Retired Army Lt. Col. Ralph Peters thinks the big release of Osama bin Laden’s documents is part of a US government effort to distract the public.
Peters, a frequent White House critic and Fox News contributor, told the television network on Tuesday that the release was designed to pull attention away from the jihadist Islamic State group’s (also known as ISIS) recent capture of Ramadi, Iraq.
“What I see is an attempt by the administration to divert our attention from the fall of Ramadi,” Peters said in the Fox interview. “Do you think it’s an accident that these documents are suddenly dumped on us when the administration is horribly embarrassed by having claimed the Islamic State was on the defensive?”

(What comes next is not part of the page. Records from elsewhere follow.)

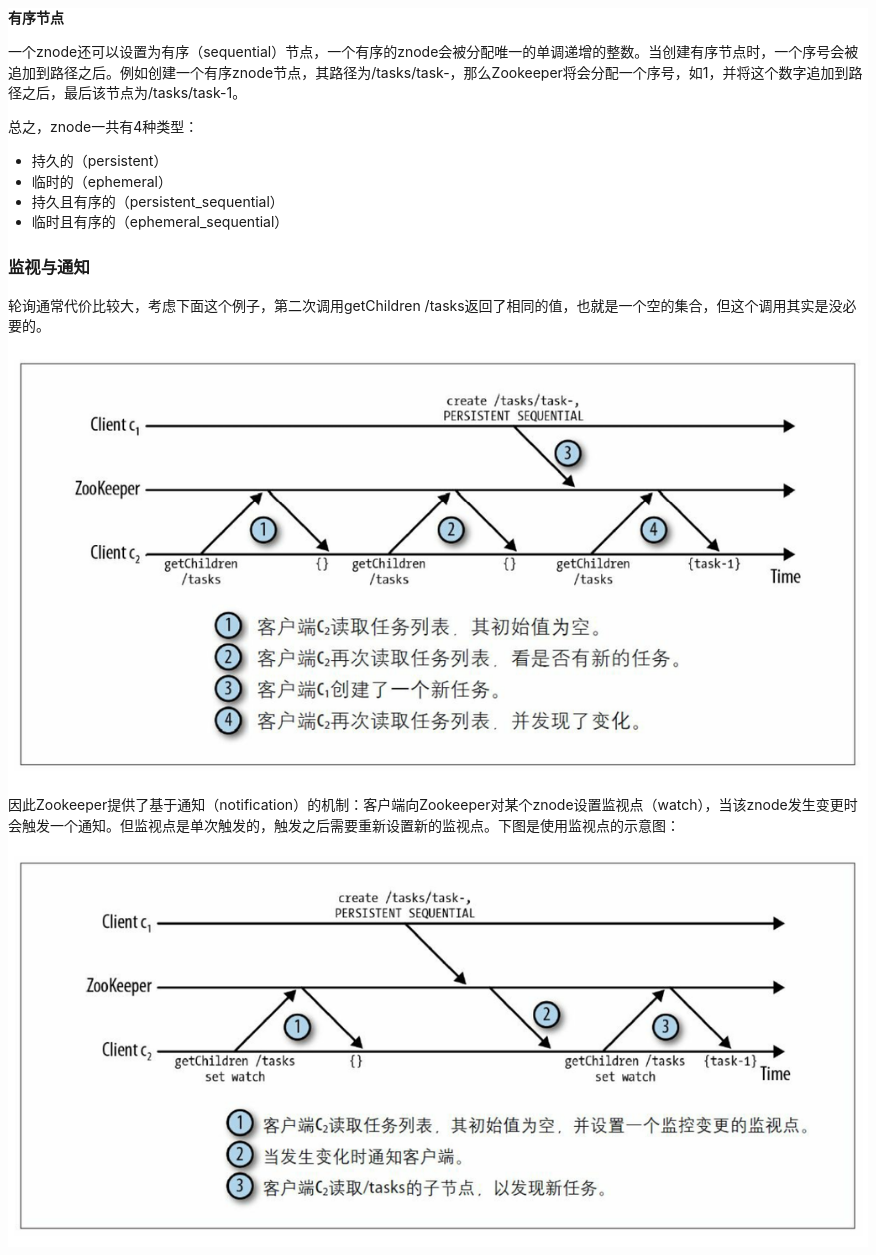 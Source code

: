 **有序节点**

一个znode还可以设置为有序（sequential）节点，一个有序的znode会被分配唯一的单调递增的整数。当创建有序节点时，一个序号会被追加到路径之后。例如创建一个有序znode节点，其路径为/tasks/task-，那么Zookeeper将会分配一个序号，如1，并将这个数字追加到路径之后，最后该节点为/tasks/task-1。

总之，znode一共有4种类型：

* 持久的（persistent）
* 临时的（ephemeral）
* 持久且有序的（persistent_sequential）
* 临时且有序的（ephemeral_sequential）




### 监视与通知

轮询通常代价比较大，考虑下面这个例子，第二次调用getChildren /tasks返回了相同的值，也就是一个空的集合，但这个调用其实是没必要的。


![lunxun](/assets/zookeeper/lunxun.png)


因此Zookeeper提供了基于通知（notification）的机制：客户端向Zookeeper对某个znode设置监视点（watch），当该znode发生变更时会触发一个通知。但监视点是单次触发的，触发之后需要重新设置新的监视点。下图是使用监视点的示意图：

![notification](/assets/zookeeper/notification.png)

Earlier in the day, the Office of the Director of National Intelligence released a large amount of documents captured from bin Laden’s compound in Pakistan, which was famously raided by US special forces in 2011. The wide range of materials included everything from video game and technical manuals to English-language foreign policy books.
US officials suggested that the timing of the release was due to “a rigorous interagency review … and the 2014 Intelligence Authorization Act, which required the ODNI to conduct a review of the documents for release.”
But Peters argued that President Barack Obama’s administration was simply trying to highlight its clearest foreign policy victory — the killing of bin Laden, the infamous Al Qaeda leader — amid gains made by the Islamic State.
“They’re reverting to their one foreign policy win in six and a half years. So I find it very cynical,” he said.